Records shown –
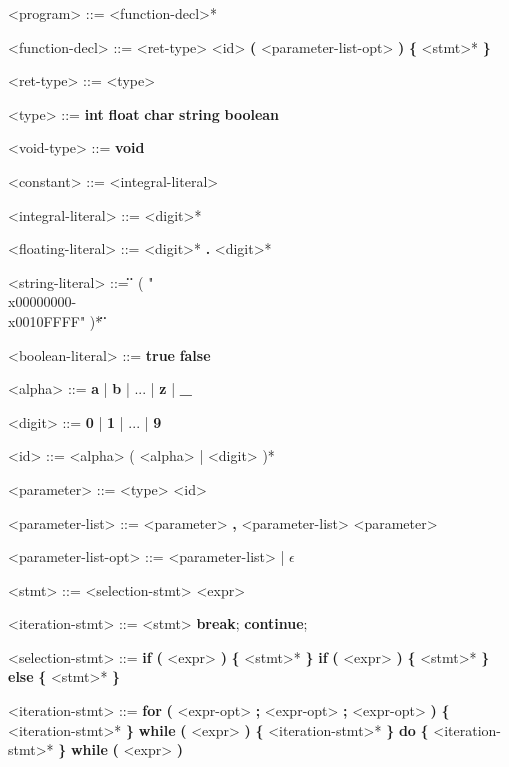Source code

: \documentclass{article}
\begin{document}
		\begin{grammar}
			<program> ::= <function-decl>*

			<function-decl> ::= <ret-type> <id> \textbf{(} <parameter-list-opt> \textbf{)} \textbf{\{} <stmt>* \textbf{\}}

			<ret-type> ::= <type>
			\alt <void-type>
			
			<type> ::= \textbf{int}
			\alt \textbf{float}
			\alt \textbf{char}
			\alt \textbf{string}
			\alt \textbf{boolean}

			<void-type> ::= \textbf{void}

			<constant> ::= <integral-literal>
			\alt <floating-literal>
			\alt <string-literal>
			\alt <boolean-literal>

			<integral-literal> ::= <digit>*
			
			<floating-literal> ::= <digit>* \textbf{.} <digit>*
			
			<string-literal> ::= \textbf{\"} ( "\\x00000000-\\x0010FFFF" )*  \textbf{\"}
			
			<boolean-literal> ::= \textbf{true}
			\alt \textbf{false}
			
			<alpha> ::= \textbf{a} | \textbf{b} | ... | \textbf{z} | \textbf{_}

			<digit> ::= \textbf{0} | \textbf{1} | ... | \textbf{9}

	
			<id> ::= <alpha> ( <alpha> | <digit> )*
			
			<parameter> ::= <type> <id>
			
			<parameter-list> ::= <parameter> \textbf{,} <parameter-list>
			\alt <parameter>
			
			<parameter-list-opt> ::= <parameter-list> | $\epsilon$
			
			<stmt> ::= <selection-stmt>
			\alt <iteration-stmt>
			\alt <jump-stmt>
			\alt <var-decl>
			\alt <expr>
			\alt <unary-expr>
			
			<iteration-stmt> ::= <stmt>
			\alt \textbf{break};
			\alt \textbf{continue};
			
			<selection-stmt> ::= \textbf{if} \textbf{(} <expr> \textbf{)} \textbf{\{} <stmt>* \textbf{\}}
			\alt \textbf{if} \textbf{(} <expr> \textbf{)} \textbf{\{} <stmt>* \textbf{\}} \textbf{else} \textbf{\{} <stmt>* \textbf{\}}
			
			<iteration-stmt> ::= \textbf{for} \textbf{(} <expr-opt> \textbf{;} <expr-opt> \textbf{;} <expr-opt> \textbf{)} \textbf{\{} <iteration-stmt>* \textbf{\}}
			\alt \textbf{while} \textbf{(} <expr> \textbf{)} \textbf{\{} <iteration-stmt>* \textbf{\}}
			\alt \textbf{do} \textbf{\{} <iteration-stmt>* \textbf{\}} \textbf{while} \textbf{(} <expr> \textbf{)} 
			

\end{grammar}
\end{document}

What this task involves – Give back the listing exactly, with the pictures removed.

Solution to the problem –
Source code

: \documentclass{article}
\begin{document}
		\begin{grammar}
			<program> ::= <function-decl>*

			<function-decl> ::= <ret-type> <id> \textbf{(} <parameter-list-opt> \textbf{)} \textbf{\{} <stmt>* \textbf{\}}

			<ret-type> ::= <type>
			\alt <void-type>
			
			<type> ::= \textbf{int}
			\alt \textbf{float}
			\alt \textbf{char}
			\alt \textbf{string}
			\alt \textbf{boolean}

			<void-type> ::= \textbf{void}

			<constant> ::= <integral-literal>
			\alt <floating-literal>
			\alt <string-literal>
			\alt <boolean-literal>

			<integral-literal> ::= <digit>*
			
			<floating-literal> ::= <digit>* \textbf{.} <digit>*
			
			<string-literal> ::= \textbf{\"} ( "\\x00000000-\\x0010FFFF" )*  \textbf{\"}
			
			<boolean-literal> ::= \textbf{true}
			\alt \textbf{false}
			
			<alpha> ::= \textbf{a} | \textbf{b} | ... | \textbf{z} | \textbf{_}

			<digit> ::= \textbf{0} | \textbf{1} | ... | \textbf{9}

	
			<id> ::= <alpha> ( <alpha> | <digit> )*
			
			<parameter> ::= <type> <id>
			
			<parameter-list> ::= <parameter> \textbf{,} <parameter-list>
			\alt <parameter>
			
			<parameter-list-opt> ::= <parameter-list> | $\epsilon$
			
			<stmt> ::= <selection-stmt>
			\alt <iteration-stmt>
			\alt <jump-stmt>
			\alt <var-decl>
			\alt <expr>
			\alt <unary-expr>
			
			<iteration-stmt> ::= <stmt>
			\alt \textbf{break};
			\alt \textbf{continue};
			
			<selection-stmt> ::= \textbf{if} \textbf{(} <expr> \textbf{)} \textbf{\{} <stmt>* \textbf{\}}
			\alt \textbf{if} \textbf{(} <expr> \textbf{)} \textbf{\{} <stmt>* \textbf{\}} \textbf{else} \textbf{\{} <stmt>* \textbf{\}}
			
			<iteration-stmt> ::= \textbf{for} \textbf{(} <expr-opt> \textbf{;} <expr-opt> \textbf{;} <expr-opt> \textbf{)} \textbf{\{} <iteration-stmt>* \textbf{\}}
			\alt \textbf{while} \textbf{(} <expr> \textbf{)} \textbf{\{} <iteration-stmt>* \textbf{\}}
			\alt \textbf{do} \textbf{\{} <iteration-stmt>* \textbf{\}} \textbf{while} \textbf{(} <expr> \textbf{)} 
			

\end{grammar}
\end{document}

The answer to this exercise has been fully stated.